*** Opening of THE DATA ***
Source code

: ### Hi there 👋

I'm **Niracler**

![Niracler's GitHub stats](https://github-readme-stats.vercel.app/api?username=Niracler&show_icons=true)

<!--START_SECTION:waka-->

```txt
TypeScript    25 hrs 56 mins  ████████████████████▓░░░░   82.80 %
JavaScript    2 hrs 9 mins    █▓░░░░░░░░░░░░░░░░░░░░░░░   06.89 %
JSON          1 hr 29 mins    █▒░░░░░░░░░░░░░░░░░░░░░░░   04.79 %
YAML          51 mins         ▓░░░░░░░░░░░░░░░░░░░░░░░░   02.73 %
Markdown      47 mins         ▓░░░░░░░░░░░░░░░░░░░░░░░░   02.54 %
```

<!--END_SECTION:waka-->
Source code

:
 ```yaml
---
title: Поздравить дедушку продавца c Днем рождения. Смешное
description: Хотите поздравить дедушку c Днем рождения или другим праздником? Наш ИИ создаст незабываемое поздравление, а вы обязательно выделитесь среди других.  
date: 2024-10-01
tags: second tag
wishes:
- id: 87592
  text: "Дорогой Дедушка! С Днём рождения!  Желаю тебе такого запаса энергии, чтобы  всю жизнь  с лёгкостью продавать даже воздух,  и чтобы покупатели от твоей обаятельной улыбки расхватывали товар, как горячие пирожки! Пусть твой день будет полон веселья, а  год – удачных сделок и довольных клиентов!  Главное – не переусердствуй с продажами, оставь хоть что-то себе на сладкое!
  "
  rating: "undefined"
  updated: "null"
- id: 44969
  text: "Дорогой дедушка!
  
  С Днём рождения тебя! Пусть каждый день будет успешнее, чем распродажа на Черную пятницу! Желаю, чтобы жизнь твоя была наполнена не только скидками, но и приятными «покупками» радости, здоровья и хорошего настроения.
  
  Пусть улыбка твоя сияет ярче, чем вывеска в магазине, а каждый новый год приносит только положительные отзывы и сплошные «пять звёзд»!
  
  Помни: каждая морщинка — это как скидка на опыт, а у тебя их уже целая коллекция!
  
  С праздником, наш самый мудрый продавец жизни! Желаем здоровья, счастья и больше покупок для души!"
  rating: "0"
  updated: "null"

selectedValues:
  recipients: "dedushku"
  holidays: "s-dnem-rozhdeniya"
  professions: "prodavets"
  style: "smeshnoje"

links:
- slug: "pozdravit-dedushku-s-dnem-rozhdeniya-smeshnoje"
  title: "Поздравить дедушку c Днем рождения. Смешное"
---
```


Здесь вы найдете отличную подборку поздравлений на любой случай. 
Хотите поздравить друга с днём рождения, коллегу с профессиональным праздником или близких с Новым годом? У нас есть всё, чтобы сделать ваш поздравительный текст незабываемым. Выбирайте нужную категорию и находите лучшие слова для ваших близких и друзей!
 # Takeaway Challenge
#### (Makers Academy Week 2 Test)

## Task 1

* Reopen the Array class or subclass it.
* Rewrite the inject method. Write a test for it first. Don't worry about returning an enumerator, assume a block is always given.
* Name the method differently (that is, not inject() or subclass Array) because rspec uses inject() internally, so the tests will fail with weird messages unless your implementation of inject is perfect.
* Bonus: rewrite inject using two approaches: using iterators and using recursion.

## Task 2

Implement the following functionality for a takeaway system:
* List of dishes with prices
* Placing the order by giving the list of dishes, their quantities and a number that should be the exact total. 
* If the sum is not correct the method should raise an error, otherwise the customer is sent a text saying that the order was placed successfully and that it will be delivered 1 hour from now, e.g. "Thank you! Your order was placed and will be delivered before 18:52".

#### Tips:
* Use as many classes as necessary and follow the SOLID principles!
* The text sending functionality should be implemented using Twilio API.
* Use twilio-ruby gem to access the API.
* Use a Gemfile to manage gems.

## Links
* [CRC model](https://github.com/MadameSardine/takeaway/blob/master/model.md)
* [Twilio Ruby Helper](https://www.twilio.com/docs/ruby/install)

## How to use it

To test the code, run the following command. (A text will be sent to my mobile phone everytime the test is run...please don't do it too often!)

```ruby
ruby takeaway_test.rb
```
*** Close of THE DATA ***
## WORK ORDER
Could you retype all of the entries, leaving every character unchanged?

## TASK SOLUTION
Source code

: ### Hi there 👋

I'm **Niracler**

![Niracler's GitHub stats](https://github-readme-stats.vercel.app/api?username=Niracler&show_icons=true)

<!--START_SECTION:waka-->

```txt
TypeScript    25 hrs 56 mins  ████████████████████▓░░░░   82.80 %
JavaScript    2 hrs 9 mins    █▓░░░░░░░░░░░░░░░░░░░░░░░   06.89 %
JSON          1 hr 29 mins    █▒░░░░░░░░░░░░░░░░░░░░░░░   04.79 %
YAML          51 mins         ▓░░░░░░░░░░░░░░░░░░░░░░░░   02.73 %
Markdown      47 mins         ▓░░░░░░░░░░░░░░░░░░░░░░░░   02.54 %
```

<!--END_SECTION:waka-->
Source code

:
 ```yaml
---
title: Поздравить дедушку продавца c Днем рождения. Смешное
description: Хотите поздравить дедушку c Днем рождения или другим праздником? Наш ИИ создаст незабываемое поздравление, а вы обязательно выделитесь среди других.  
date: 2024-10-01
tags: second tag
wishes:
- id: 87592
  text: "Дорогой Дедушка! С Днём рождения!  Желаю тебе такого запаса энергии, чтобы  всю жизнь  с лёгкостью продавать даже воздух,  и чтобы покупатели от твоей обаятельной улыбки расхватывали товар, как горячие пирожки! Пусть твой день будет полон веселья, а  год – удачных сделок и довольных клиентов!  Главное – не переусердствуй с продажами, оставь хоть что-то себе на сладкое!
  "
  rating: "undefined"
  updated: "null"
- id: 44969
  text: "Дорогой дедушка!
  
  С Днём рождения тебя! Пусть каждый день будет успешнее, чем распродажа на Черную пятницу! Желаю, чтобы жизнь твоя была наполнена не только скидками, но и приятными «покупками» радости, здоровья и хорошего настроения.
  
  Пусть улыбка твоя сияет ярче, чем вывеска в магазине, а каждый новый год приносит только положительные отзывы и сплошные «пять звёзд»!
  
  Помни: каждая морщинка — это как скидка на опыт, а у тебя их уже целая коллекция!
  
  С праздником, наш самый мудрый продавец жизни! Желаем здоровья, счастья и больше покупок для души!"
  rating: "0"
  updated: "null"

selectedValues:
  recipients: "dedushku"
  holidays: "s-dnem-rozhdeniya"
  professions: "prodavets"
  style: "smeshnoje"

links:
- slug: "pozdravit-dedushku-s-dnem-rozhdeniya-smeshnoje"
  title: "Поздравить дедушку c Днем рождения. Смешное"
---
```


Здесь вы найдете отличную подборку поздравлений на любой случай. 
Хотите поздравить друга с днём рождения, коллегу с профессиональным праздником или близких с Новым годом? У нас есть всё, чтобы сделать ваш поздравительный текст незабываемым. Выбирайте нужную категорию и находите лучшие слова для ваших близких и друзей!
 # Takeaway Challenge
#### (Makers Academy Week 2 Test)

## Task 1

* Reopen the Array class or subclass it.
* Rewrite the inject method. Write a test for it first. Don't worry about returning an enumerator, assume a block is always given.
* Name the method differently (that is, not inject() or subclass Array) because rspec uses inject() internally, so the tests will fail with weird messages unless your implementation of inject is perfect.
* Bonus: rewrite inject using two approaches: using iterators and using recursion.

## Task 2

Implement the following functionality for a takeaway system:
* List of dishes with prices
* Placing the order by giving the list of dishes, their quantities and a number that should be the exact total. 
* If the sum is not correct the method should raise an error, otherwise the customer is sent a text saying that the order was placed successfully and that it will be delivered 1 hour from now, e.g. "Thank you! Your order was placed and will be delivered before 18:52".

#### Tips:
* Use as many classes as necessary and follow the SOLID principles!
* The text sending functionality should be implemented using Twilio API.
* Use twilio-ruby gem to access the API.
* Use a Gemfile to manage gems.

## Links
* [CRC model](https://github.com/MadameSardine/takeaway/blob/master/model.md)
* [Twilio Ruby Helper](https://www.twilio.com/docs/ruby/install)

## How to use it

To test the code, run the following command. (A text will be sent to my mobile phone everytime the test is run...please don't do it too often!)

```ruby
ruby takeaway_test.rb
```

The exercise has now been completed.